Ezekiel, whose name means “God Strengthens,” was the son of Buzi, making him of the priestly line of Zadok (Ezekiel 1:3; 40:46; 44:15). “The theme of Ezekiel is the glory and transcendence of the Lord.” It was important that the Hebrews of Ezekiel’s day understand that it was not heathen forces that defeated them and took them into captivity; these Gentiles were merely God’s instruments of justice for the nation’s failure to keep the covenant she had made with Him. This covenant specified chastisement, specifically exile from the land, until the Jewish people repented as a nation and turned back to God (Leviticus 26). Upon their repentance, God promised to restore and bless them in their land. That same covenant promised that God would preserve the nation from extinction while in captivity.

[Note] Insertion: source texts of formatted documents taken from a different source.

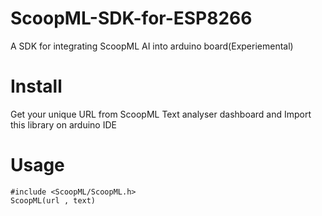 # ScoopML-SDK-for-ESP8266
A SDK for integrating ScoopML AI into arduino board(Experiemental)

# Install
Get your unique URL from ScoopML Text analyser dashboard and Import this library on arduino IDE 


# Usage
```
#include <ScoopML/ScoopML.h>
ScoopML(url , text)
```
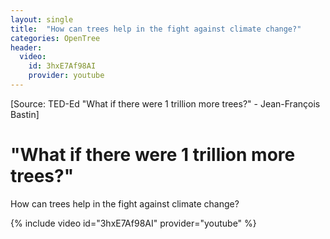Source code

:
 ```yaml
---
layout: single
title:  "How can trees help in the fight against climate change?"
categories: OpenTree
header:
  video:
    id: 3hxE7Af98AI
    provider: youtube
---
```


[Source: TED-Ed "What if there were 1 trillion more trees?" - Jean-François Bastin]

"What if there were 1 trillion more trees?"
===

How can trees help in the fight against climate change? 

{% include video id="3hxE7Af98AI" provider="youtube" %}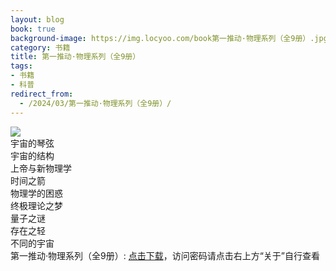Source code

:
 ```yaml
---
layout: blog
book: true
background-image: https://img.locyoo.com/book第一推动·物理系列（全9册）.jpg
category: 书籍
title: 第一推动·物理系列（全9册）
tags:
- 书籍
- 科普
redirect_from:
  - /2024/03/第一推动·物理系列（全9册）/
---
```

![](https://img.locyoo.com/book第一推动·物理系列（全9册）.jpg)
<br>
宇宙的琴弦
<br>
宇宙的结构
<br>
上帝与新物理学
<br>
时间之箭
<br>
物理学的困惑
<br>
终极理论之梦
<br>
量子之谜
<br>
存在之轻
<br>
不同的宇宙
<br>
第一推动·物理系列（全9册）: <a name = "ref1" href="https://url18.ctfile.com/f/50983618-1052931970-4a7890?p=3619">点击下载</a>，访问密码请点击右上方“关于”自行查看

Ezekiel reminded the Hebrews of God’s promises through the visions God gave him while they were in captivity. A fitting conclusion of this reminder is found in Ezekiel’s final words of his prophecy where he referred to God as Jehovah shammah, meaning, “the Lord is here” (Ezekiel 48:35). In Jewish writings, this name is aptly used for the city of Jerusalem, for this “will be the name, the very character, of the new, restored Jerusalem of the future millennial kingdom on earth,” when the Lord Jesus Christ is seated on the Throne of David in this beloved city. Ezekiel, writing during the same period as Jeremiah and Daniel, was a captive in the city of Babylon at the time of his visions:
Now it came to pass in the thirtieth year, in the fourth month, in the fifth day of the month, as I was among the captives by the river of Chebar, that the heavens were opened, and I saw visions of God.
Ezekiel 1:1
Ezekiel had been taken to Babylon along with King Jehoiachin and the other Hebrew captives in 597 bc. (Ezekiel 1:2; 33:21). God gave Ezekiel visions while he was standing on the shore by the river Chebar. This river has been identified as a royal canal of Nebuchadnezzar that flowed from Babylon on past Nippur to Erech. We cannot avoid the obvious connection between Ezekiel’s visions at Chebar and those of John on the island of Patmos. The importance of the books as well as the writers of Ezekiel and Revelation with respect to the latter days of Israel is noteworthy, for both were written in places of isolation during a time of Israel’s oppression by the “present evil world system.” Ezekiel’s ministry began in 582 bc and continued to 570 bc (1:2; 29:17).